Environment
FAO Establishes Stove Production Centres In Borno
The Food and Agriculture Organisation (FAO) says it has established three fuel-efficient stove production centres in Borno to check indiscriminate felling of trees.
Mr Macki Tall, the FAO’s Deputy Country Representative, made the disclosure at the inauguration of Fuel-Efficient Stove Production Centre, Gongulon in Jere Local Government Area of the state.
Tall said the measure was part of a comprehensive programme initiated by the organisation to reduce dependence on firewood, encourage development of alternative energies and provide sustainable livelihood to communities.
“To achieve this goal, the FAO has partnered with Borno State Ministry of Environment and the International Centre for Energy, Environment and Development, to establish three production centres for fuel-efficient stove production.
“The centres are in Jere, Konduga and Maiduguri Local Government Councils and have provided training to 100 people in the production of fuel-efficient stove and in the business aspect of running the centres.
“In the first stage, the project foresees to distribute at least 5,000 locally produced fuel-efficient stoves in the three local government areas to households with very limited access to firewood.
“This will help them to reduce the amount of firewood needed to meet their daily cooking need,” Tall said.
He disclosed that the programme was also designed to control deforestation and desert encroachment, noting that over 407,000 hectares of forest resources were deflated annually through tree felling.
Tall added that people engaged in firewood collection were prone to attacks and abduction by Boko Haram insurgents, while women and children were exposed to eye and respiratory infections through inhalation of harmful firewood smoke.
The Borno State Commissioner for Environment, Alhaji Kaka Shehu, said the initiative would go a long way in protecting forest resources in the state.

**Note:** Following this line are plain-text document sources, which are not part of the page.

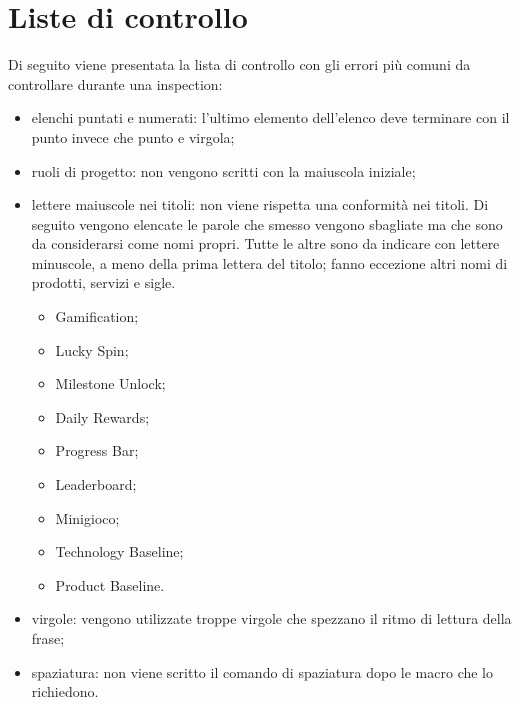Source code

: \section {Liste di controllo}
Di seguito viene presentata la lista di controllo con gli errori più comuni da controllare
durante una inspection\glo:

\begin{itemize}
		\item elenchi puntati e numerati: l'ultimo elemento dell'elenco deve terminare con il punto invece che punto e virgola;
		\item ruoli di progetto: non vengono scritti con la maiuscola iniziale;
		\item lettere maiuscole nei titoli: non viene rispetta una conformità nei titoli. Di seguito vengono elencate le parole che smesso vengono sbagliate ma che sono da considerarsi come nomi propri. Tutte le altre sono da indicare con lettere minuscole, a meno della prima lettera del titolo; fanno eccezione altri nomi di prodotti, servizi e sigle.
		\begin{itemize}
			\item Gamification;
			\item Lucky Spin;
			\item Milestone Unlock;
			\item Daily Rewards;
			\item Progress Bar;
			\item Leaderboard;
			\item Minigioco;
			\item Technology Baseline;
			\item Product Baseline.
		\end{itemize}
		\item virgole: vengono utilizzate troppe virgole che spezzano il ritmo di lettura della
frase;
		\item spaziatura: non viene scritto il comando di spaziatura dopo le macro che lo
richiedono.
	
\end{itemize}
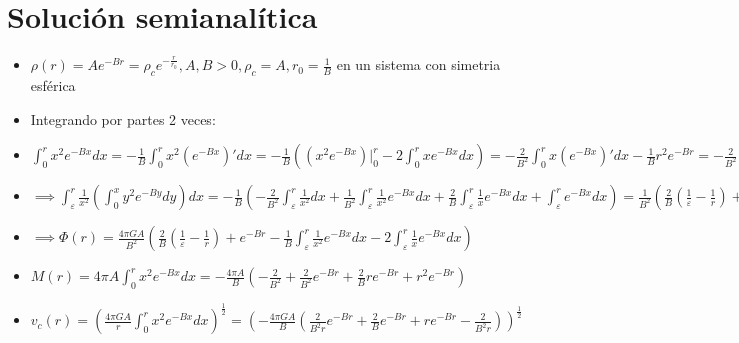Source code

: \documentclass[12pt]{book}
\begin{document}
\clearpage

\section{Solución semianalítica}
\begin{itemize}

\item  $\rho(r) = Ae^{-Br} = \rho_c  e^{-\frac{r}{r_0}}, A,B > 0, \rho_c = A, r_0=\frac{1}{B}$  en un sistema con simetria esférica
\item Integrando por partes 2 veces:
\item $\int_0^r{x^2 e^{-Bx}dx} = - \frac{1}{B} \int_0^r{x^2 (e^{-Bx})\prime dx}
=-\frac{1}{B}( (x^2 e^{-Bx})\Big|_0^r  - 2\int_0^r{x e^{-Bx}dx})  = -\frac{2}{B^2}\int_0^r{x (e^{-Bx})\prime dx} - \frac{1}{B}r^2 e^{-Br} = -\frac{2}{B^2}((x e^{-Bx})\Big|_0^r - \int_0^r{e^{-Bx}dx}) - \frac{1}{B}r^2 e^{-Br} = -\frac{2}{B^3}e^{-Bx}\Big|_0^r -\frac{2}{B^2}r e^{-Br} - \frac{1}{B}r^2 e^{-Br} = \frac{2}{B^3} -\frac{2}{B^3}e^{-Br} -\frac{2}{B^2}r e^{-Br} - \frac{1}{B}r^2 e^{-Br}  $

\item $\implies \int_\varepsilon^r{ \frac{1}{x^2}(\int_0^x{y^2 e^{-By}dy})dx} = 
-\frac{1}{B}(-\frac{2}{B^2}\int_\varepsilon^r{\frac{1}{x^2}dx} +\frac{1}{B^2}\int_\varepsilon^r{\frac{1}{x^2}e^{-Bx}dx}  + \frac{2}{B}\int_\varepsilon^r{\frac{1}{x} e^{-Bx}dx} + \int_\varepsilon^r{e^{-Bx}dx} ) = 
\frac{1}{B^2}(\frac{2}{B}(\frac{1}{\varepsilon} - \frac{1}{r})  + e^{-Br} - \frac{1}{B}\int_\varepsilon^r{\frac{1}{x^2}e^{-Bx}dx} - 2\int_\varepsilon^r{\frac{1}{x} e^{-Bx}dx} ) $

\item $\implies \Phi(r) = \frac{4 \pi G A}{B^2}(\frac{2}{B}(\frac{1}{\varepsilon} - \frac{1}{r}) + e^{-Br} - \frac{1}{B}\int_\varepsilon^r{\frac{1}{x^2}e^{-Bx}dx} - 2\int_\varepsilon^r{\frac{1}{x} e^{-Bx}dx} ) $


\item $M(r) = 4 \pi A \int_0^r{x^2 e^{-Bx}dx} = -\frac{4 \pi A}{B}( -\frac{2}{B^2} + \frac{2}{B^2}e^{-Br} +\frac{2}{B}r e^{-Br} + r^2 e^{-Br}) $

\item $v_c(r) = (\frac{4 \pi G A}{r}\int_0^r{x^2 e^{-Bx}dx} )^{\frac{1}{2}}   
= (-\frac{4 \pi G A}{B}(\frac{2}{B^2r}e^{-Br} +\frac{2}{B} e^{-Br} + r e^{-Br} -  \frac{2}{B^2r} ))^{\frac{1}{2}} $
\end{itemize}
\end{document}
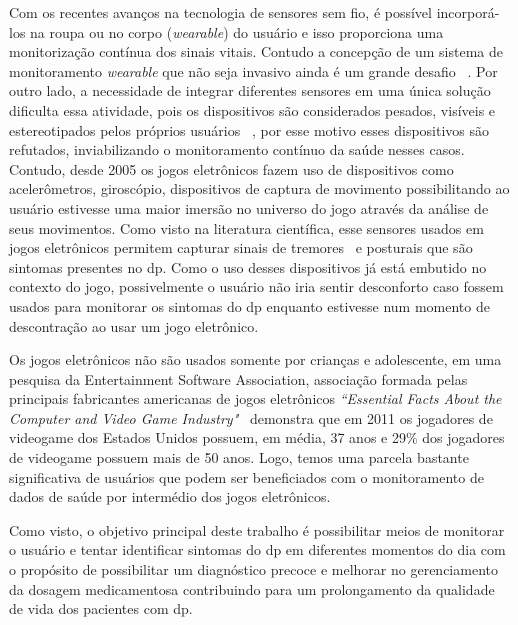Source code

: Com os recentes avanços na tecnologia de sensores sem fio, é possível incorporá-los na roupa ou no corpo (\textit{wearable}) do usuário e isso proporciona uma monitorização contínua dos sinais vitais. Contudo a concepção de um sistema de monitoramento \textit{wearable} que não seja invasivo ainda é um grande desafio ~\cite{alemdar}. Por outro lado, a necessidade de integrar diferentes sensores em uma única solução dificulta essa atividade, pois os dispositivos são considerados pesados, visíveis e estereotipados pelos próprios usuários ~\cite{aarhus_negotiating_2010}, por esse motivo esses dispositivos são refutados, inviabilizando o monitoramento contínuo da saúde nesses casos. Contudo, desde 2005 os jogos eletrônicos fazem uso de dispositivos como acelerômetros, giroscópio, dispositivos de captura de movimento possibilitando ao usuário estivesse uma maior imersão no universo do jogo através da análise de seus movimentos. Como visto na literatura científica, esse sensores usados em jogos eletrônicos permitem capturar sinais de tremores~\cite{synnott_wiipd_2012,lemoyne2010} e posturais que são sintomas presentes no \ac{dp}. Como o uso desses dispositivos já está embutido no contexto do jogo, possivelmente o usuário não iria sentir desconforto caso fossem usados para monitorar os sintomas do \ac{dp} enquanto estivesse num momento de descontração ao usar um jogo eletrônico. 

Os jogos eletrônicos não são usados somente por crianças e adolescente, em uma pesquisa da Entertainment Software Association, associação formada pelas principais fabricantes americanas de jogos eletrônicos \textit{``Essential Facts About the Computer and Video Game Industry"}~\cite{esa2011} demonstra que em 2011 os jogadores de videogame dos Estados Unidos possuem, em média, 37 anos e 29$\%$ dos jogadores de videogame possuem mais de 50 anos. Logo, temos uma parcela bastante significativa de usuários que podem ser beneficiados com o monitoramento de dados de saúde por intermédio dos jogos eletrônicos.

Como visto, o objetivo principal deste trabalho é possibilitar meios de monitorar o usuário e tentar identificar sintomas do \ac{dp} em diferentes momentos do dia com o propósito de possibilitar um diagnóstico precoce e melhorar no gerenciamento da dosagem medicamentosa contribuindo para um prolongamento da qualidade de vida dos pacientes com \ac{dp}.

% 
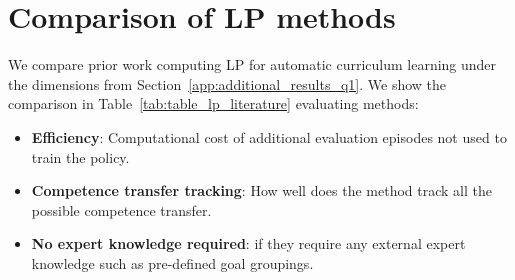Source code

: \section{Comparison of LP methods} \label{app:lp_literature_review}
We compare prior work computing LP for automatic curriculum learning under the dimensions from Section~\ref{app:additional_results_q1}. We show the comparison in Table~\ref{tab:table_lp_literature} evaluating methods:
\begin{itemize}
    \item \textbf{Efficiency}: Computational cost of additional evaluation episodes not used to train the policy.
    \item \textbf{Competence transfer tracking}: How well does the method track all the possible competence transfer.
    \item \textbf{No expert knowledge required}: if they require any external expert knowledge such as pre-defined goal groupings.
\end{itemize}
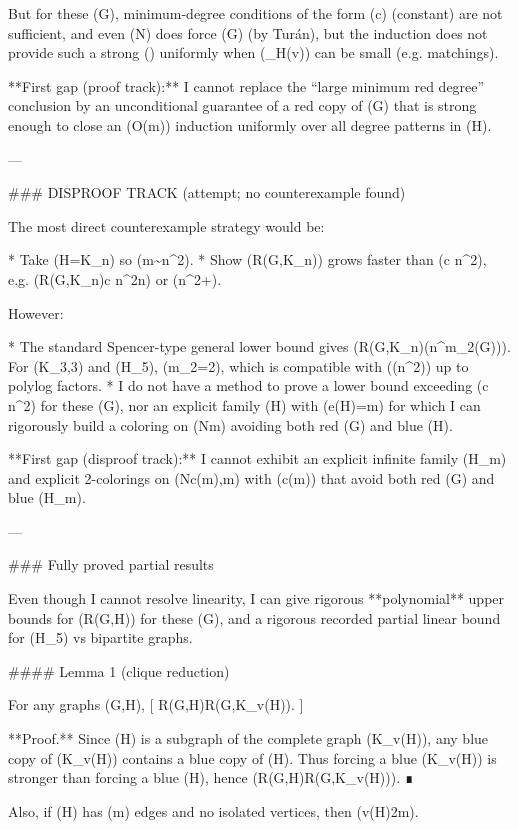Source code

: But for these (G), minimum-degree conditions of the form (\delta\ge c) (constant) are not sufficient, and even (\delta\ge \alpha N) does force (G) (by Turán), but the induction does not provide such a strong (\alpha) uniformly when (\deg_H(v)) can be small (e.g. matchings).

**First gap (proof track):** I cannot replace the “large minimum red degree” conclusion by an unconditional guarantee of a red copy of (G) that is strong enough to close an (O(m)) induction uniformly over all degree patterns in (H).

---

### DISPROOF TRACK (attempt; no counterexample found)

The most direct counterexample strategy would be:

* Take (H=K_n) so (m\sim n^2).
* Show (R(G,K_n)) grows faster than (c n^2), e.g. (R(G,K_n)\ge c n^2\log n) or (n^{2+\varepsilon}).

However:

* The standard Spencer-type general lower bound gives (R(G,K_n)\gtrsim \tilde\Omega(n^{m_2(G)})). For (K_{3,3}) and (H_5), (m_2=2), which is compatible with (\Theta(n^2)) up to polylog factors.
* I do not have a method to prove a lower bound exceeding (c n^2) for these (G), nor an explicit family (H) with (e(H)=m) for which I can rigorously build a coloring on (N\gg m) avoiding both red (G) and blue (H).

**First gap (disproof track):** I cannot exhibit an explicit infinite family (H_m) and explicit 2-colorings on (N\ge c(m),m) with (c(m)\to\infty) that avoid both red (G) and blue (H_m).

---

### Fully proved partial results

Even though I cannot resolve linearity, I can give rigorous **polynomial** upper bounds for (R(G,H)) for these (G), and a rigorous recorded partial linear bound for (H_5) vs bipartite graphs.

#### Lemma 1 (clique reduction)

For any graphs (G,H),
[
R(G,H)\le R(G,K_{v(H)}).
]

**Proof.** Since (H) is a subgraph of the complete graph (K_{v(H)}), any blue copy of (K_{v(H)}) contains a blue copy of (H). Thus forcing a blue (K_{v(H)}) is stronger than forcing a blue (H), hence (R(G,H)\le R(G,K_{v(H)})). ∎

Also, if (H) has (m) edges and no isolated vertices, then (v(H)\le 2m).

Shehu, represented by Mala Barma, the Permanent Secretary in the ministry, said that the state government had adopted proactive measures to discourage use of firewood and fasttrack implementation of the Great Green Wall Project.
“Our forest has been subjected to large scale degradation due to activities of the insurgents over the past years.
“Owing to the strangulation of businesses and economic activities as a result of the insurgency, the communities took to wood logging as a means of livelihood, and the situation has been a great concern to the government.
“For the FAO to come up with this laudable initiative for the establishment of production centres for locally produced fuel-efficient stove, is a welcome development,” he said.
Some of the beneficiaries of the training programme, also commended the gesture, noting that it would improve their social and economic conditions.
Malam Bukar Umar, one of the beneficiaries, called on the government to provide them with a vehicle to ease difficulties experienced in the movement of clay and other raw materials to the centre.